About this exercise - When checking the entries below, count every line with the word "frac", then give only that number.

Source texts of formatted documents -
###

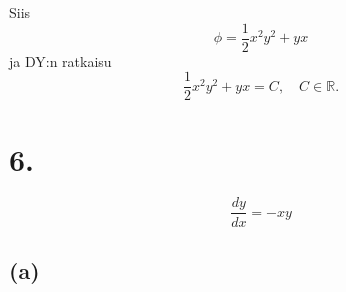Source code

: \documentclass{article}
\begin{document}
Siis
\[
  \phi = \frac{1}{2}x^2y^2 + yx
\]
ja DY:n ratkaisu
\[
  \frac{1}{2}x^2y^2 + yx = C, \quad C \in \mathbb{R}.
\]

\section*{6.}

\[
  \frac{dy}{dx} = -xy
\]

\subsection*{(a)}
\end{document}
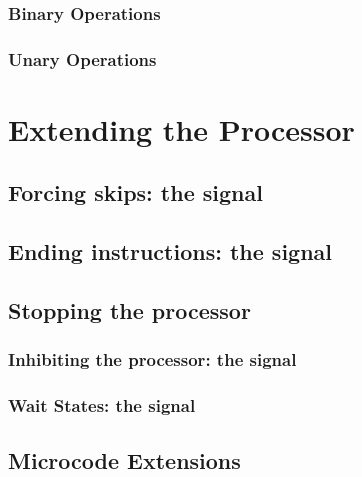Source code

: \subsection{Binary Operations}



\subsection{Unary Operations}






\chapter{Extending the Processor}



\section{Forcing skips: the  signal}



\section{Ending instructions: the  signal}



\section{Stopping the processor}



\subsection{Inhibiting the processor: the  signal}



\subsection{Wait States: the  signal}



\section{Microcode Extensions}

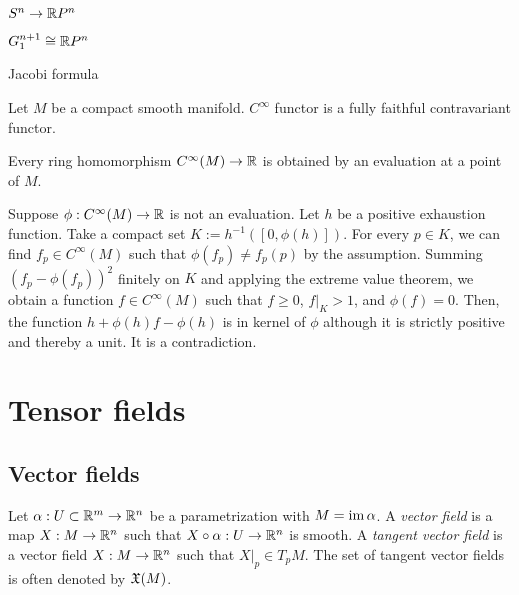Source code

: \documentclass{../../large}
\renewcommand{\a}{\alpha}
\begin{document}
\begin{prb}
$S^n\to\mathbb{R} P^n$
\end{prb}
\begin{prb}
$G_1^{n+1}\cong\mathbb{R} P^n$
\end{prb}
\begin{prb}
\end{prb}
\begin{prb}
Jacobi formula
\end{prb}
\begin{prb}
Let $M$ be a compact smooth manifold.
$C^\infty$ functor is a fully faithful contravariant functor.
\begin{parts}
\item Every ring homomorphism $C^\infty(M)\to\mathbb{R}$ is obtained by an evaluation at a point of $M$.
\end{parts}
\end{prb}
\begin{pf}
Suppose $\phi:C^\infty(M)\to\mathbb{R}$ is not an evaluation.
Let $h$ be a positive exhaustion function.
Take a compact set $K:=h^{-1}([0,\phi(h)])$.
For every $p\in K$, we can find $f_p\in C^\infty(M)$ such that $\phi(f_p)\ne f_p(p)$ by the assumption.
Summing $(f_p-\phi(f_p))^2$ finitely on $K$ and applying the extreme value theorem, we obtain a function $f\in C^\infty(M)$ such that $f\ge0$, $f|_K>1$, and $\phi(f)=0$.
Then, the function $h+\phi(h)f-\phi(h)$ is in kernel of $\phi$ although it is strictly positive and thereby a unit.
It is a contradiction.
\end{pf}









\chapter{Tensor fields}

\section{Vector fields}

\begin{prb}
Let $\a:U\subset\R^m\to\R^n$ be a parametrization with $M=\im\a$.
A \emph{vector field} is a map $X:M\to\mathbb{R}^n$ such that $X\circ\a:U\to\R^n$ is smooth.
A \emph{tangent vector field} is a vector field $X:M\to\mathbb{R}^n$ such that $X|_p\in T_pM$.
The set of tangent vector fields is often denoted by $\mathfrak{X}(M)$.
\end{prb}
\end{document}
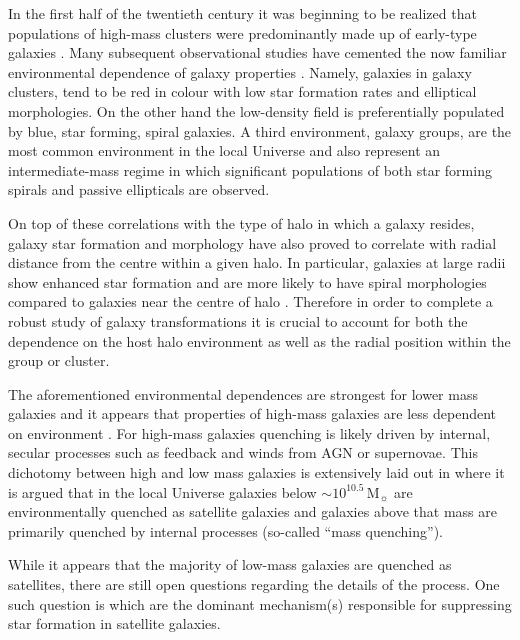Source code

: \documentclass[a4paper,fleqn,usenatbib]{mnras}
\newcommand{\Msun}{\,\mathrm{M_{\sun}}}
\begin{document}
In the first half of the twentieth century it was beginning to be
realized that populations of high-mass clusters were predominantly
made up of early-type galaxies \citep{hubble1931}.  Many subsequent
observational studies have cemented the now
familiar environmental dependence of galaxy properties
\citep[e.g.][]{butcher1978, dressler1980, postman1984, dressler1999,
  blanton2005, wetzel2012}.  Namely, galaxies in galaxy clusters, tend
to be red in colour with low star formation
rates and elliptical morphologies.  On the other hand the
low-density field is preferentially populated by blue, star
forming, spiral galaxies.  A third environment, galaxy groups, are the
most common environment in
the local Universe \citep{geller1983, eke2005} and also represent an
intermediate-mass regime in which significant populations of both
star forming spirals and passive ellipticals are observed.
\par
On top of these correlations with the type of halo in which a galaxy
resides, galaxy star formation and morphology have also proved to
correlate with radial distance from the centre within a given halo.
In particular, galaxies at large radii show enhanced star
formation and are more likely to have spiral morphologies compared to
galaxies near the centre of halo \citep{whitmore1993, goto2003,
  postman2005, rasmussen2012, wetzel2012, fasano2015, haines2015}.  Therefore in
order to complete a robust study of galaxy transformations it is
crucial to account for both the dependence on the host halo environment as
well as the radial position within the group or cluster.
\par
The aforementioned environmental dependences are strongest for lower
mass galaxies and it appears that properties of high-mass galaxies
are less dependent on environment \citep{haines2006, bamford2009}.  For
high-mass galaxies quenching is likely driven by internal, secular
processes such as feedback and winds from AGN or supernovae.  This
dichotomy between high and low mass galaxies is 
extensively laid out in \citet{peng2010} where it is argued that in
the local Universe galaxies below $\sim 10^{10.5}\Msun$ are
environmentally quenched as satellite galaxies and galaxies above that
mass are primarily quenched by internal processes (so-called ``mass
quenching'').
\par
While it appears that the majority of low-mass galaxies are quenched
as satellites, there are still open questions regarding the details of
the process.  One such question is which are the dominant mechanism(s)
responsible for suppressing star formation in satellite galaxies.
\end{document}
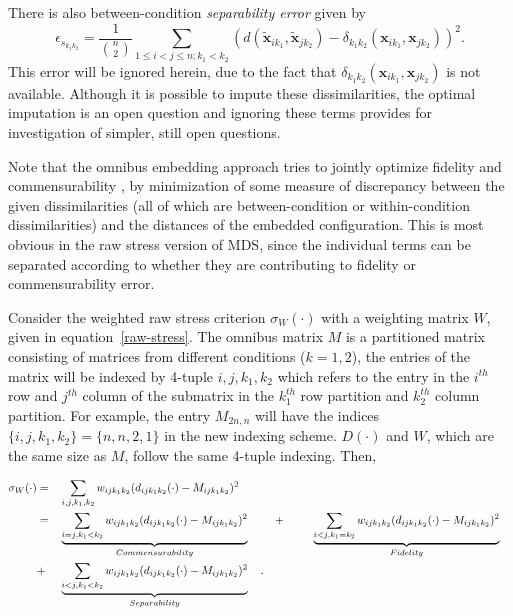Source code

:\documentclass[11pt]{article} %
\begin{document}
 There is also between-condition {\em separability error} given by
    $$\epsilon_{s_{k_1k_2}} = \frac{1}{{{n}\choose{2}}} \sum_{1 \leq i < j \leq n;k_1 <k_2} (d(\widetilde{\bm{x}}_{ik_1},\widetilde{\bm{x}}_{jk_2})-{ \delta_{k_1k_2}}(\bm{x}_{ik_1},\bm{x}_{jk_2}))^2.$$ This error will be ignored herein, due to the fact that 
$\delta_{k_1k_2}(\bm{x}_{ik_1},\bm{x}_{jk_2})$ is not  available. 
Although it is possible to impute these dissimilarities, the optimal  imputation is an open question and ignoring these terms provides for investigation of simpler, still open questions.


Note that the omnibus embedding approach tries to jointly optimize fidelity and commensurability , by minimization of some measure of discrepancy between the given dissimilarities (all of which are between-condition or within-condition dissimilarities) and the distances of the embedded configuration. This is most obvious in the  raw stress version of  MDS, since the individual terms can be separated according to whether they are contributing to  fidelity or  commensurability  error.

 Consider the weighted raw stress criterion $\sigma_{W}(\cdot)$ with a weighting matrix $W$, given in equation~\eqref{raw-stress}.
 The omnibus matrix $M$  is a partitioned matrix consisting of matrices from different conditions ($k={1,2}$),  the entries of the matrix will be indexed by 4-tuple ${i,j,k_1,k_2}$ which refers to the entry in the $i^{th}$ row and $j^{th}$ column of the submatrix in  the $k_1^{th}$  row partition and   $k_2^{th}$ column partition. For example, the entry ${M}_{2n,n}$ will have the indices $\{i,j,k_1,k_2\}=\{n,n,2,1\}$ in the new indexing scheme. $D(\cdot)$ and $W$, which are the same size as $M$, follow the same 4-tuple indexing. Then,
 
\begin{align}
\sigma_W(\cdot)  &= & &\sum_{i,j,k_1,k_2} {w_{ij{k_1}{k_2}}(d_{ij{k_1}{k_2}}(\cdot)-M_{ijk_1k_2})^2 } \notag\\
\hspace{3pt} &=& &\underbrace{\sum_{i=j,k_1<k_2}  {w_{ij{k_1}{k_2}}(d_{ij{k_1}{k_2}}(\cdot)-M_{ijk_1k_2})^2}}_{Commensurability}  \hspace{10pt}  &  + &\hspace{2.5em} \underbrace{\sum_{i<j,k_1=k_2}  {w_{ij{k_1}{k_2}}(d_{ij{k_1}{k_2}}(\cdot)-M_{ijk_1k_2})^2  }  } _{Fidelity}\notag\\
\hspace{3pt}&+&  &\underbrace{\sum_{i< j,k_1<k_2}  {w_{ij{k_1}{k_2}}(d_{ij{k_1}{k_2}}(\cdot)-M_{ijk_1k_2})^2  }  } _{Separability}\label{eq:FidCommSep}\hspace{10pt} .
\end{align}
\end{document}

###

Result of this task - 4